Outra fragilidade apontada pela defesa em relação ao trabalho feito pela Polícia Federal é em relação a custódia das provas por parte do órgão. Os advogados indicam que não houve cuidado em arquivá-los. Indica ainda que a falta de zelo na identificação e separação dos documentos apreendidos no dia da operação e considerados como provas no processo coloca os mesmos sob suspeita. Melo insinua que, desta maneira, não se pode ter certeza de quando e se entraram e saíram do acervo sem controle.
“ (…) o auto de apreensão foi instruído sem qualquer separação dos documentos. Não se especifica o que estaria com as presas em flagrante; o que estaria em suas bolsas; o que foi apreendido na sala em que ocorreu o evento, ou na sala reservada; onde e com quem foi apreendida essa suposta lista; o que estaria no carro que sofreu busca. Isso já seria suficiente a demonstrar que não foi respeitada a cadeia de custódia. Documentos podem ter desaparecido, enquanto outros podem ter surgido sem explicação”, indica a defesa em outro trecho.

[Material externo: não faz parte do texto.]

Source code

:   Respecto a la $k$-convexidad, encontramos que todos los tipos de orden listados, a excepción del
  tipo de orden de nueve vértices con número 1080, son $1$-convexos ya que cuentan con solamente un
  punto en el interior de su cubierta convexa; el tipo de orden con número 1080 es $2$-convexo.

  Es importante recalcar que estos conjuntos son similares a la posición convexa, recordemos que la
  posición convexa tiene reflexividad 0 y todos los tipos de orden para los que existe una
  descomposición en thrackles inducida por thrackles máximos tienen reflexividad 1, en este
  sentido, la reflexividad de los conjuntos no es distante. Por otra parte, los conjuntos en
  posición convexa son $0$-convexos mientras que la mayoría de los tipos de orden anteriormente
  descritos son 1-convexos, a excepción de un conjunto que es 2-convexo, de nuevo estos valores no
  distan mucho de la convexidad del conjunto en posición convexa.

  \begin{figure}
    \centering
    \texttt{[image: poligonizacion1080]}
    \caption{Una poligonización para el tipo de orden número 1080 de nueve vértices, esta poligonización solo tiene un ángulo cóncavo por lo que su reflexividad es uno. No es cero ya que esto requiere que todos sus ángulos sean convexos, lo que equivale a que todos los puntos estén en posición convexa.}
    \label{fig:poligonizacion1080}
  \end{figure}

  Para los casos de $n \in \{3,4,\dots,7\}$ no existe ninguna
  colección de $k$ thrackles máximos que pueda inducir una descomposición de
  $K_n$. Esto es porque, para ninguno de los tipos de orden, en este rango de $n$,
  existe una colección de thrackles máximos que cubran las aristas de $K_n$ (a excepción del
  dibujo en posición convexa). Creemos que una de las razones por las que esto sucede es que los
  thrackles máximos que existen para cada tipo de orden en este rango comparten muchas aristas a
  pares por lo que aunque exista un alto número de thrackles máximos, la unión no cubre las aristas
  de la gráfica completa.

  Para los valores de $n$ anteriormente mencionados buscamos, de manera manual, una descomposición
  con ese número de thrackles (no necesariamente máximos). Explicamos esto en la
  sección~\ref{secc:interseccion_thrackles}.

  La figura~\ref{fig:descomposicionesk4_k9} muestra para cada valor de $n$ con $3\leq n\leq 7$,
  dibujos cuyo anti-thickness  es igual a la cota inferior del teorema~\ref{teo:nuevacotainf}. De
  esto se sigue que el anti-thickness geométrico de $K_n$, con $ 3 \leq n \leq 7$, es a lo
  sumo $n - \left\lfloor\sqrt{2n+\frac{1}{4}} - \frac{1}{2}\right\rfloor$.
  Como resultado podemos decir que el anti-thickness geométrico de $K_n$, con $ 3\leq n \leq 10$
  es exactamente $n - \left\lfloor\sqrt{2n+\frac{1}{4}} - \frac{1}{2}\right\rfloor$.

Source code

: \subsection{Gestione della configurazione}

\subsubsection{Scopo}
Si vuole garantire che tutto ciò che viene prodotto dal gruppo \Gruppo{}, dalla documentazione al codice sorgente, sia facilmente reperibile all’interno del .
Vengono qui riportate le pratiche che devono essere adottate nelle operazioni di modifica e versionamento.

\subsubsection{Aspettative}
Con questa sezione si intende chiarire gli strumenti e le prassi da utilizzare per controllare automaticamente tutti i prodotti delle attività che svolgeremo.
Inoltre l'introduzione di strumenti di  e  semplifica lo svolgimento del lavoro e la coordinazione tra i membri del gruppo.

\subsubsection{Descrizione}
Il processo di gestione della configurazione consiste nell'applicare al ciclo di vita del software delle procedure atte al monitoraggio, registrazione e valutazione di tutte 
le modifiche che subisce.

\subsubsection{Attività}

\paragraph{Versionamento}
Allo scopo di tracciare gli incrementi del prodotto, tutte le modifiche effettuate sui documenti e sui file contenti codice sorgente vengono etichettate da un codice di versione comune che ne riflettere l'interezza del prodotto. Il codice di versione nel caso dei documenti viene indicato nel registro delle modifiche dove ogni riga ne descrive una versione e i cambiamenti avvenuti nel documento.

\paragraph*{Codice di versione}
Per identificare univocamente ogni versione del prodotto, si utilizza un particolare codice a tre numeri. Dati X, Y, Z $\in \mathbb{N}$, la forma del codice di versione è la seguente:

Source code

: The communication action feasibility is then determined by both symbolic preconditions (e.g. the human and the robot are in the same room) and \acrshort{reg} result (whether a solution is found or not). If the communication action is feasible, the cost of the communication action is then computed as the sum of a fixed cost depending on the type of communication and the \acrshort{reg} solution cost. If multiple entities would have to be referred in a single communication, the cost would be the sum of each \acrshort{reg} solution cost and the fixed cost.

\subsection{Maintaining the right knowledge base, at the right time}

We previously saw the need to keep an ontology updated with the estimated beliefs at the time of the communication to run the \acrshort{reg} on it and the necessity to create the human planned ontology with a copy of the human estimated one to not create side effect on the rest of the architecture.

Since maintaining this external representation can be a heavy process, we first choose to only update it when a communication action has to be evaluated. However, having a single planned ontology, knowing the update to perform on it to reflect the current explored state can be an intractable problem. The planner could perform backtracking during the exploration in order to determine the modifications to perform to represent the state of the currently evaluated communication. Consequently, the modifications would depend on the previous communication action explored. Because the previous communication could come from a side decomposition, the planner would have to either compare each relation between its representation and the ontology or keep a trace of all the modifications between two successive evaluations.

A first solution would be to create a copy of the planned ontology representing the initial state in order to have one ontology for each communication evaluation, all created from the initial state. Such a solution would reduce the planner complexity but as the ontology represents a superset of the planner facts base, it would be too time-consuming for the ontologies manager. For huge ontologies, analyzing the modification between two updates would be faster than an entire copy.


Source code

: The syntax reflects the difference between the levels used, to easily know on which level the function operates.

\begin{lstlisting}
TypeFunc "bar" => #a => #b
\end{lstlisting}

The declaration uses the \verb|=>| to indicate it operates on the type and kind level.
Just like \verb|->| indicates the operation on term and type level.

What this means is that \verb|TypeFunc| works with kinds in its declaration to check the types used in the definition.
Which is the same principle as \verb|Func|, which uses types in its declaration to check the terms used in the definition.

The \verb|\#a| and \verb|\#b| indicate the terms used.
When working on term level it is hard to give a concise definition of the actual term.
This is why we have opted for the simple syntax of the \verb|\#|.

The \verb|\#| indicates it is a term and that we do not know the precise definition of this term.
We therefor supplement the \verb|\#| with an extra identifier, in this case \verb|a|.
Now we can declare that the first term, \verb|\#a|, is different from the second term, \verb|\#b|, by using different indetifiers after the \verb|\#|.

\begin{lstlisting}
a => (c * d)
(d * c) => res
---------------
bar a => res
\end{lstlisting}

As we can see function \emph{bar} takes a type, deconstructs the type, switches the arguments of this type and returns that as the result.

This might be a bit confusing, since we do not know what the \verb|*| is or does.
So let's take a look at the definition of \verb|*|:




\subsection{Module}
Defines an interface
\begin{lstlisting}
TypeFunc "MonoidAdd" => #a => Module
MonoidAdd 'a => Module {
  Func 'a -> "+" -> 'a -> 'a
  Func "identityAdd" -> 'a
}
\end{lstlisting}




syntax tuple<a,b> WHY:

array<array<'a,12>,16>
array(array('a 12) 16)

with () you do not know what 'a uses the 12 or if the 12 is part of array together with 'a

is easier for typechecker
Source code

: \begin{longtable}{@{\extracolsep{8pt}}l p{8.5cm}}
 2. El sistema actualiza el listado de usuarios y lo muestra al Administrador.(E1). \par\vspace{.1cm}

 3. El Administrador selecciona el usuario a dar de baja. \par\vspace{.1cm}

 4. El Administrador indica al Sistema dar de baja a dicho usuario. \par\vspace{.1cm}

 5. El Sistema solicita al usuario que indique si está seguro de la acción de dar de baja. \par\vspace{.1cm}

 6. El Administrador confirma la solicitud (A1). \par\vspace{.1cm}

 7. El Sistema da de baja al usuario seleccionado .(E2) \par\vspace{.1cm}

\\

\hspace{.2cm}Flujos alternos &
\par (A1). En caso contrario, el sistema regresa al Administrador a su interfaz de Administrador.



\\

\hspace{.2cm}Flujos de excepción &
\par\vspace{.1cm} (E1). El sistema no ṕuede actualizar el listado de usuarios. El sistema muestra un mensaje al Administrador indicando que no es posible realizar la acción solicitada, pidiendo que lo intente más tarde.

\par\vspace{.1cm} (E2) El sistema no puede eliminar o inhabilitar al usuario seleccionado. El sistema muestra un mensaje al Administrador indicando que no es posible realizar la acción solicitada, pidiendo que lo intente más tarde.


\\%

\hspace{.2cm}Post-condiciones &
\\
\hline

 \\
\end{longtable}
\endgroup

Os advogados afirmam que a decisão dos membros do TRE-AM afrontam o Código do Processo Civil ao “indeferir todas as provas requeridas pelo Representado (José Melo)” e ainda impor o ônus de provar que não praticou as ilegalidades. “O acórdão violou os princípios da boa-fé objetiva processual e o dever de lealdade para com as partes”, alega a defesa.
Fantástico
Outra fragilidade da decisão, para o governador José Melo, é o uso de reportagem do programa Fantástico no processo como instrumento de convencimento no parecer do Ministério Público Eleitoral (MPE) e dos membros da Corte. A reportagem não constava nos autos e a defesa sequer teve chance de citá-la em seus argumentos, informou Yuri Dantas.
“Em outras palavras, a identificação dos eleitores, a entrega de benesses e o especial fim de agir, elementos caracterizadores da captação ilícita de votos e que exigem prova consistente, teriam sido, na visão equivocada do regional, apontada por meio de reportagem jornalística! E por ligação telefônica, não presencial, em que qualquer um pode se passar até pelo Rei da Espanha, ou por Rainha da Suécia”, cita outro trecho do recurso.
Rascunhos
Melo contesta a veracidade dos recibos apresentados com a assinatura do irmão dele, Evandro Melo, como provas pela falta de perícia. Indica que todos foram preenchidos visivelmente pela mesma pessoa e levanta suspeita na prova questionado se, caso houvesse compra de votos, como Evandro produziria prova contra ele mesmo. Alega ainda que a maior parte dos documentos tem letras incompreensíveis. “Por fim, também está no caderno processual um emaranhado de manuscritos, em sua maioria ilegíveis, seja em virtude da má grafia, seja em razão da reprodução fotográfica que acompanhou a inicial”.